Abandonner ou moins utiliser sa voiture pour recourir à des modes de transport plus doux semble, en France,
considéré comme un changement trop radical de société.
Une des clés de cette représentation repose probablement sur la nécessité
d’améliorer le maillage des infrastructures de transports. 41 % des Français indiquent en effet
qu’ils n’ont pas de solution de remplacement de leur mode actuel de transport, la proportion n’est
que de 34 % en moyenne en Europe. Seuls 50 % des Français considèrent que les services de transport
public sont suffisants pour permettre de se rendre là où ils ont besoin d’aller (contre 55 % en
moyenne, 65 % aux Pays-Bas ou 70 % en Suède).

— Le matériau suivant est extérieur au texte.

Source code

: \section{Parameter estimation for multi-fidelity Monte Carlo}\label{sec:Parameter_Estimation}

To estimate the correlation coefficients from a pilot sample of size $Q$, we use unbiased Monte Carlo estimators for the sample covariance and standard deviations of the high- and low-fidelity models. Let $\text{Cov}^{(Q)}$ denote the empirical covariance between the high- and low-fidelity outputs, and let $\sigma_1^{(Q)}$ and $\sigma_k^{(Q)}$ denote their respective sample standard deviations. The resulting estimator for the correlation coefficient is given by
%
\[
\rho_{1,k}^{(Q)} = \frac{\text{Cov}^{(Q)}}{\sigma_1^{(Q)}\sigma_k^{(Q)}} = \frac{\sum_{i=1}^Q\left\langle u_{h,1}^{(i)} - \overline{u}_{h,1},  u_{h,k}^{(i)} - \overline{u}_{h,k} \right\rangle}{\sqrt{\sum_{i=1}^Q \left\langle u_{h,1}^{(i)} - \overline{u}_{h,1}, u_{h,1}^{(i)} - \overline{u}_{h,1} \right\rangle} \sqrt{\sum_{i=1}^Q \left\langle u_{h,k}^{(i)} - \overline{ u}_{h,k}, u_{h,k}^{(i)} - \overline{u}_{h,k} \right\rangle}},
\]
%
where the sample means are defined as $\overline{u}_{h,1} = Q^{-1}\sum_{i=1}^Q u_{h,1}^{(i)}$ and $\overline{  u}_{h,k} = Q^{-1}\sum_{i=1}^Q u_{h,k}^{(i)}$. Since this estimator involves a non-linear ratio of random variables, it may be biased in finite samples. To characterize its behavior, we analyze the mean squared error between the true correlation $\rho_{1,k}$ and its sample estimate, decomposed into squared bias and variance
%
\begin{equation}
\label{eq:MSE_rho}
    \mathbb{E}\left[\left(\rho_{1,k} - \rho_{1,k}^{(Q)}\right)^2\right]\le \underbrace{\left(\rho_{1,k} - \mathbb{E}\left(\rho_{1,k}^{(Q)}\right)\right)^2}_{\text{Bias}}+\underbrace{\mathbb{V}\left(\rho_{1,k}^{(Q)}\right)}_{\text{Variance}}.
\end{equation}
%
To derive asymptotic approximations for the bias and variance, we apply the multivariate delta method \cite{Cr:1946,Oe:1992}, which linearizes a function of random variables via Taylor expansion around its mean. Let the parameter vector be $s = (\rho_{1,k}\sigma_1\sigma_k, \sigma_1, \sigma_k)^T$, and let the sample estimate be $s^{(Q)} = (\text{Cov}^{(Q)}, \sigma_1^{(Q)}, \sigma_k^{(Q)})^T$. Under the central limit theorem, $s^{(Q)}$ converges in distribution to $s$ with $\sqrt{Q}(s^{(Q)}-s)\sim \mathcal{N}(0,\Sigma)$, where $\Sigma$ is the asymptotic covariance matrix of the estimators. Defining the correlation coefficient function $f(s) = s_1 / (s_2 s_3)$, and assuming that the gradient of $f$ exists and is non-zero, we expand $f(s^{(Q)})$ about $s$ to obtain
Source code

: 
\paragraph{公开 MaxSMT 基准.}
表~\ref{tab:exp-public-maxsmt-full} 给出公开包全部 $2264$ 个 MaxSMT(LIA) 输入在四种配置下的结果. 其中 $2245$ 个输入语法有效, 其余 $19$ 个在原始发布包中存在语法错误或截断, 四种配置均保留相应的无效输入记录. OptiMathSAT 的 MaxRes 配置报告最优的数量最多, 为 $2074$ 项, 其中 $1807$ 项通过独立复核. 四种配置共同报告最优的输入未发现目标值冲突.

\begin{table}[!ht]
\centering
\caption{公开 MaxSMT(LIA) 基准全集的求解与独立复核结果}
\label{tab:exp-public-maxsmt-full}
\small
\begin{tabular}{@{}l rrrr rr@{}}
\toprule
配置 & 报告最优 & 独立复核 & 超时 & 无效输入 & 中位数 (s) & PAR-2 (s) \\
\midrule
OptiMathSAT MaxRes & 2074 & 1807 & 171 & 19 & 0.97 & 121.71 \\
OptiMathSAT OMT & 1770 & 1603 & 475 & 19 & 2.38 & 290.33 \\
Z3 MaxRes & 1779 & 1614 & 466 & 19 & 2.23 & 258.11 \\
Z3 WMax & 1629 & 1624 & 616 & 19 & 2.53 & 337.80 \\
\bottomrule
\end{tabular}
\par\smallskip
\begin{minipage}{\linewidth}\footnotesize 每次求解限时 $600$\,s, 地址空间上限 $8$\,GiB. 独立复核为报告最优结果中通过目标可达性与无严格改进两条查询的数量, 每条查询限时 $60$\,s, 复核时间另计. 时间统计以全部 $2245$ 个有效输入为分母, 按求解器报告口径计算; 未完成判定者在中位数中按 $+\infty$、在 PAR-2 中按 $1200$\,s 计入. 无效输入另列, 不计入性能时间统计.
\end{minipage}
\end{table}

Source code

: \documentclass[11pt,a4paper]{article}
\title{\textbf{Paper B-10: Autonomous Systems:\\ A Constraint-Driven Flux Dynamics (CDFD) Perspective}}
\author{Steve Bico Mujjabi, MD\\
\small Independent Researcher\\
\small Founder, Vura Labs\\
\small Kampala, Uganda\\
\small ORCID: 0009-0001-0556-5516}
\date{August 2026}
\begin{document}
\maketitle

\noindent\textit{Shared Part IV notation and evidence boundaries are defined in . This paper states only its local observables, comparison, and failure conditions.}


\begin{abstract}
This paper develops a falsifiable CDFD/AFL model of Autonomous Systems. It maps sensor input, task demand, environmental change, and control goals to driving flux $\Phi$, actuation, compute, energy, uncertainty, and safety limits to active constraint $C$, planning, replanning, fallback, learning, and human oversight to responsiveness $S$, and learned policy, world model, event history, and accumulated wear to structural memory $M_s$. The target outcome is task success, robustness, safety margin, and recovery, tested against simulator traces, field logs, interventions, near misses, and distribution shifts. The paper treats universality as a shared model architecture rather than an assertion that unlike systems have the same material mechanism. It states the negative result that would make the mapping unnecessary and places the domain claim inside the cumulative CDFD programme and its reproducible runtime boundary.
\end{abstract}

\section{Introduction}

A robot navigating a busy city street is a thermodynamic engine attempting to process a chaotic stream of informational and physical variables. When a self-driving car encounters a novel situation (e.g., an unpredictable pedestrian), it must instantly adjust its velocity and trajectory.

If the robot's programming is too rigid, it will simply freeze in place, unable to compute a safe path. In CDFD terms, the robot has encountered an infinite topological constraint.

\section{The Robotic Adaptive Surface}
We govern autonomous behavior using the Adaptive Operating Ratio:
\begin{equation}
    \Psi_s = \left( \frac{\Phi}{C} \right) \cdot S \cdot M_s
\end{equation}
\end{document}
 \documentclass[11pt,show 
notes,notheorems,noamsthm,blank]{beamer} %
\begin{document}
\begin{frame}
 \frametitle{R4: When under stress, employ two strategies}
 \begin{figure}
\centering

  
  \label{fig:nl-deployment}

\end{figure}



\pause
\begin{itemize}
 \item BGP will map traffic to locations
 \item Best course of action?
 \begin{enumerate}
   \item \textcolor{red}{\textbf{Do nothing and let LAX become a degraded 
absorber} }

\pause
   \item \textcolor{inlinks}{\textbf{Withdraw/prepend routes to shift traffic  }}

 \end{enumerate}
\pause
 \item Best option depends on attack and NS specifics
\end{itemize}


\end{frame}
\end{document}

Reste que la voiture constitue, particulièrement en France, une forme d’espace protecteur et privatif.
Les Français déclarent à 28 % avoir choisi ce mode de transport avant tout car il offrait une
forme d’intimité, contre une moyenne européenne de 16 %.
- Voir le rapport de Charlotte Millot et Jörg Müller, Sensibilité à l’environnement, action publique et fiscalité environnementale : l’opinion des Français en 2022, ADEME, CREDOC, 2022. www.credoc.fr/download/pdf/Sou/Sou2022-4856.pdf.
- Voir le rapport Eurobaromètre spécial no 527, Les perceptions de l’équité de la transition écologique, Commission européenne, 2022. https://europa.eu/eurobarometer/surveys/detail/2672.
- Voir les données et les analyses de l’Observatoire international climat et opinions publiques (Obs’COP), mis en place par EDF : www.edf.fr/groupe-edf/observatoire-internationalclimat-et-opinions-publiques/enseignements.
- Selon le ministère de la Transition écologique et de la Cohésion des territoires, l’empreinte carbone d’un Français se décompose, en 2017, de la façon suivante : 30 % pour le transport des ménages (2,8 téqCO2/hab), 23 % pour leur habitat (2,2 téqCO2/hab), 22 % pour leur alimentation (2,1 téqCO2/hab), 10 % pour l’achat de biens d’équipements (0,9 téqCO2/hab) et 16 % pour les services marchands et non marchands utilisés par les ménages (1,5 téqCO2/hab). Voir le document de travail no 59, La décomposition de l’empreinte carbone de la demande finale de la France par postes de consommation : transport, alimentation, habitat, équipements et services, publié par le ministère en juillet 2022. www.statistiques.developpement-durable.gouv.fr/sites/default/files/2022-07/document_travail_59_decomposition_empreinte_carbone_juillet2022.pdf.